27    The Minister opposed Mr Mir’s request for an adjournment on the basis that his application was first filed in July 2017, that Mr Mir had been on notice of the potential May listing since 16 March 2018 and that he had not provided evidence of his mother’s illness. On 20 and 23 April 2018, Mr Mir provided a number of documents which appeared to refer to both his and his mother’s medical conditions or circumstances. The documents were, however, extremely difficult to read, let alone understand. One of the documents appeared to indicate that Mr Mir’s mother was to undergo knee reconstruction surgery.

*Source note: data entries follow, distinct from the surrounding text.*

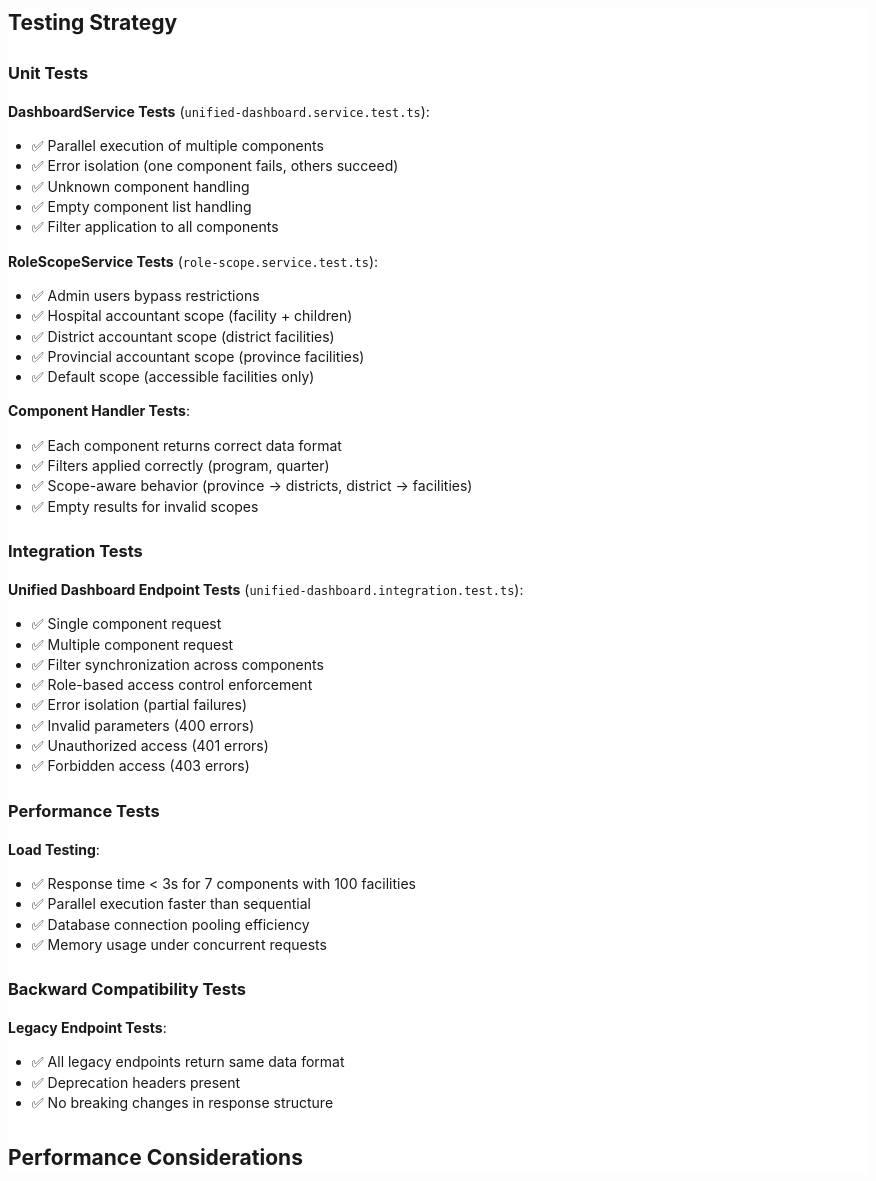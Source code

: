 ## Testing Strategy

### Unit Tests

**DashboardService Tests** (`unified-dashboard.service.test.ts`):
- ✅ Parallel execution of multiple components
- ✅ Error isolation (one component fails, others succeed)
- ✅ Unknown component handling
- ✅ Empty component list handling
- ✅ Filter application to all components

**RoleScopeService Tests** (`role-scope.service.test.ts`):
- ✅ Admin users bypass restrictions
- ✅ Hospital accountant scope (facility + children)
- ✅ District accountant scope (district facilities)
- ✅ Provincial accountant scope (province facilities)
- ✅ Default scope (accessible facilities only)

**Component Handler Tests**:
- ✅ Each component returns correct data format
- ✅ Filters applied correctly (program, quarter)
- ✅ Scope-aware behavior (province → districts, district → facilities)
- ✅ Empty results for invalid scopes

### Integration Tests

**Unified Dashboard Endpoint Tests** (`unified-dashboard.integration.test.ts`):
- ✅ Single component request
- ✅ Multiple component request
- ✅ Filter synchronization across components
- ✅ Role-based access control enforcement
- ✅ Error isolation (partial failures)
- ✅ Invalid parameters (400 errors)
- ✅ Unauthorized access (401 errors)
- ✅ Forbidden access (403 errors)

### Performance Tests

**Load Testing**:
- ✅ Response time < 3s for 7 components with 100 facilities
- ✅ Parallel execution faster than sequential
- ✅ Database connection pooling efficiency
- ✅ Memory usage under concurrent requests

### Backward Compatibility Tests

**Legacy Endpoint Tests**:
- ✅ All legacy endpoints return same data format
- ✅ Deprecation headers present
- ✅ No breaking changes in response structure

## Performance Considerations
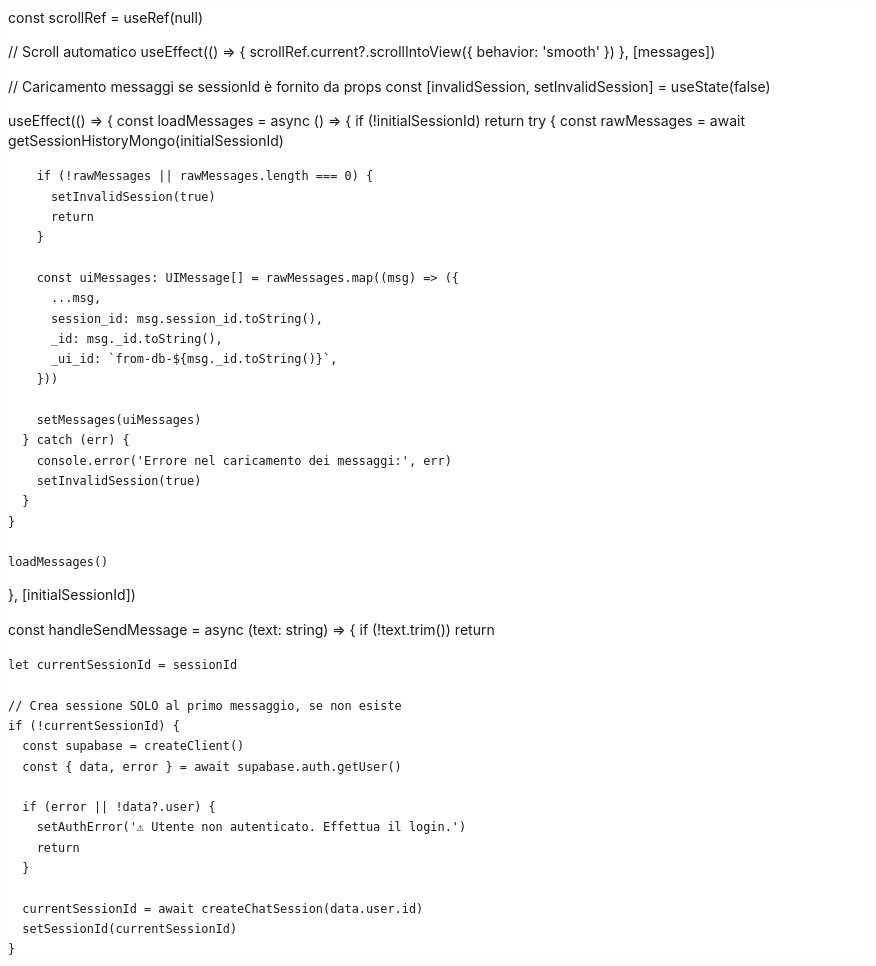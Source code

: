   const scrollRef = useRef<HTMLDivElement>(null)

  // Scroll automatico
  useEffect(() => {
    scrollRef.current?.scrollIntoView({ behavior: 'smooth' })
  }, [messages])

  // Caricamento messaggi se sessionId è fornito da props
  const [invalidSession, setInvalidSession] = useState(false)

  useEffect(() => {
    const loadMessages = async () => {
      if (!initialSessionId) return
      try {
        const rawMessages = await getSessionHistoryMongo(initialSessionId)
  
        if (!rawMessages || rawMessages.length === 0) {
          setInvalidSession(true)
          return
        }
  
        const uiMessages: UIMessage[] = rawMessages.map((msg) => ({
          ...msg,
          session_id: msg.session_id.toString(),
          _id: msg._id.toString(),
          _ui_id: `from-db-${msg._id.toString()}`,
        }))
  
        setMessages(uiMessages)
      } catch (err) {
        console.error('Errore nel caricamento dei messaggi:', err)
        setInvalidSession(true)
      }
    }
  
    loadMessages()
  }, [initialSessionId])
  
  

  const handleSendMessage = async (text: string) => {
    if (!text.trim()) return

    let currentSessionId = sessionId

    // Crea sessione SOLO al primo messaggio, se non esiste
    if (!currentSessionId) {
      const supabase = createClient()
      const { data, error } = await supabase.auth.getUser()

      if (error || !data?.user) {
        setAuthError('⚠️ Utente non autenticato. Effettua il login.')
        return
      }

      currentSessionId = await createChatSession(data.user.id)
      setSessionId(currentSessionId)
    }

28    The Minister maintained his opposition to Mr Mir’s adjournment request, noting that the travel itinerary had been issued on 5 April 2018, which was after the parties had been informed of the proposed listing period.

29    The manner in which Mr Mir made his adjournment request was, with respect, most unsatisfactory. Some allowance must be made for the fact that Mr Mir was not legally represented. That said, adjournment applications should generally be made by the filing of an interlocutory application and supporting evidence, or at least made in open court. They should not generally be made by way of email correspondence with the Registry and the Judge’s associate.

30    In any event, the material supplied by Mr Mir did not support the request for an adjournment of his hearing. While Mr Mir’s situation was, and perhaps continues to be, somewhat unfortunate, the fact remained that the proceedings had been on foot since July 2017. Mr Mir had been aware of the potential for his application to be listed for hearing during the May sitting period since 16 March 2018 by virtue of the email sent on that date by the Registry. Mr Mir’s itinerary appeared only to have been finalised after he was advised of the potential May 2018 hearing date. Mr Mir did not provide any compelling reason why he could not postpone his departure for India by less than one week to accommodate the hearing of his application.

31    Mr Mir had already effectively been granted one adjournment, in November 2017, in order to allow him to obtain legal assistance with a referral from the Court. In spite of arrangements being made by the Registry and pro bono counsel being appointed to represent him, it did not appear that Mr Mir wished to avail himself of that opportunity. Mr Mir could, of course, have availed himself of the services of pro bono counsel and returned to India without the need for his application to be adjourned.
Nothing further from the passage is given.